Wherever the string "portswigger" appears in the listing, copy that line.
┄┄┄┄┄┄┄┄┄┄┄┄┄┄┄┄┄┄┄┄
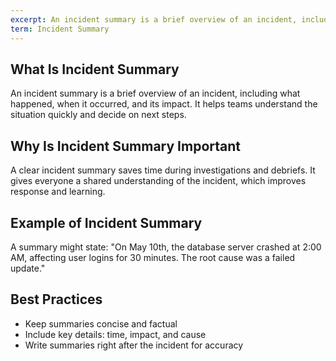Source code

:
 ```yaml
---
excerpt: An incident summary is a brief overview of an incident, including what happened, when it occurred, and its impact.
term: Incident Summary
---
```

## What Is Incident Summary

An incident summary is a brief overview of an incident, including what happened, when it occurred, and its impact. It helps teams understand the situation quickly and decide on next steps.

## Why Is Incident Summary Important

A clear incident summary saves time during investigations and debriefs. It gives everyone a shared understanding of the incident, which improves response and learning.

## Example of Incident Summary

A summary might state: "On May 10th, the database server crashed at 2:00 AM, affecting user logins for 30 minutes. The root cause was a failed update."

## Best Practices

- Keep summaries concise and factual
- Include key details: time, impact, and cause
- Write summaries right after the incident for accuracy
┄┄┄┄┄┄┄┄┄┄┄┄┄┄┄┄┄┄┄┄
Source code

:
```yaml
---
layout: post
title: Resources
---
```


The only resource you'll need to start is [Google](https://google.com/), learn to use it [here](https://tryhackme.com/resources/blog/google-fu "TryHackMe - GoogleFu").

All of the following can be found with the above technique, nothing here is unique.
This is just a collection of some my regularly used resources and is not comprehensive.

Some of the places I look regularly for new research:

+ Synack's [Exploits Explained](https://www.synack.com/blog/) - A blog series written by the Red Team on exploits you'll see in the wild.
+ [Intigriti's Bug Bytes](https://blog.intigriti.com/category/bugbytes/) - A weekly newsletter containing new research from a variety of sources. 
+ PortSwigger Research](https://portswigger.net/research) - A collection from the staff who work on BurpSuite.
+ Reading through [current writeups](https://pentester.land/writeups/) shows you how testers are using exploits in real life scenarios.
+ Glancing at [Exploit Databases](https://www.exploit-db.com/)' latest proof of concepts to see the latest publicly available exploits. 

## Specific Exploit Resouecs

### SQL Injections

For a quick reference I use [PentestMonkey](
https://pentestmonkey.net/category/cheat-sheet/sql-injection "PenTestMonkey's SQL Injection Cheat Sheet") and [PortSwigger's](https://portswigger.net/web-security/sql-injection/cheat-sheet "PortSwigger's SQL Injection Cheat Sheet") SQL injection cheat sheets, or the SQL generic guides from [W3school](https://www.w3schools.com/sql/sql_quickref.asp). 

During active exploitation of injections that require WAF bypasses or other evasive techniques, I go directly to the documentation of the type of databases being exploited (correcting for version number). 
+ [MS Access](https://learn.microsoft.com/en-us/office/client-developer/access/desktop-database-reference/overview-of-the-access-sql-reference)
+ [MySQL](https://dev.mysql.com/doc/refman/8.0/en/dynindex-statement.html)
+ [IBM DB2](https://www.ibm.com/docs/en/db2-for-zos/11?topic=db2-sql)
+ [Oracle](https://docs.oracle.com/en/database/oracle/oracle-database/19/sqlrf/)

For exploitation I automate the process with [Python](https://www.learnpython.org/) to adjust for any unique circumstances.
┄┄┄┄┄┄┄┄┄┄┄┄┄┄┄┄┄┄┄┄
> Solution for this task
+ PortSwigger Research](https://portswigger.net/research) - A collection from the staff who work on BurpSuite.
https://pentestmonkey.net/category/cheat-sheet/sql-injection "PenTestMonkey's SQL Injection Cheat Sheet") and [PortSwigger's](https://portswigger.net/web-security/sql-injection/cheat-sheet "PortSwigger's SQL Injection Cheat Sheet") SQL injection cheat sheets, or the SQL generic guides from [W3school](https://www.w3schools.com/sql/sql_quickref.asp). 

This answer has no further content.